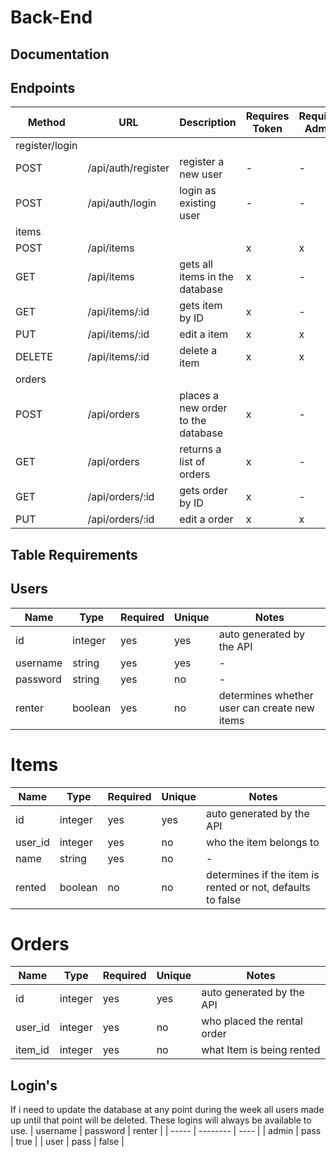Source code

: # Back-End
## Documentation

## **Endpoints**
| Method | URL | Description | Requires Token | Requires Admin |
|--------|-----|-------------|----------------|----------------|
|register/login |||||
| POST | /api/auth/register | register a new user |  - | - |
| POST | /api/auth/login | login as existing user | - | - |
|items |||||
| POST | /api/items |  | x | x |
| GET | /api/items | gets all items in the database | x | - |
| GET | /api/items/:id | gets item by ID | x | - |
| PUT | /api/items/:id | edit a item | x | x |
| DELETE | /api/items/:id | delete a item | x | x |
|orders |||||
| POST | /api/orders | places a new order to the database | x | - |
| GET | /api/orders | returns a list of orders  | x | - |
| GET | /api/orders/:id | gets order by ID | x | - |
| PUT | /api/orders/:id | edit a order | x | x |
## **Table Requirements**
## **Users**
| Name | Type | Required | Unique | Notes |
|------|------|----------|--------|-------|
| id | integer | yes | yes | auto generated by the API |
| username | string | yes | yes | - |
| password | string | yes | no | - |
| renter | boolean | yes | no | determines whether user can create new items  |

# **Items**
| Name | Type | Required | Unique | Notes |
|------|------|----------|--------|-------|
| id | integer | yes | yes | auto generated by the API |
| user_id | integer | yes | no | who the item belongs to |
| name | string | yes | no | - |
| rented | boolean | no | no | determines if the item is rented or not, defaults to false  |

# **Orders**
| Name | Type | Required | Unique | Notes |
|------|------|----------|--------|-------|
| id | integer | yes | yes | auto generated by the API |
| user_id | integer | yes | no | who placed the rental order |
| item_id | integer | yes | no | what Item is being rented |

## **Login's**
If i need to update the database at any point during the week all users made up until that point will be deleted. These logins will always be available to use.
| username | password | renter |
| ----- | -------- | ---- |
| admin | pass | true |
| user | pass | false |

Your goal:
Wherever the word "determines" appears in the listing above, copy that line.

Exercise answer:
| renter | boolean | yes | no | determines whether user can create new items  |
| rented | boolean | no | no | determines if the item is rented or not, defaults to false  |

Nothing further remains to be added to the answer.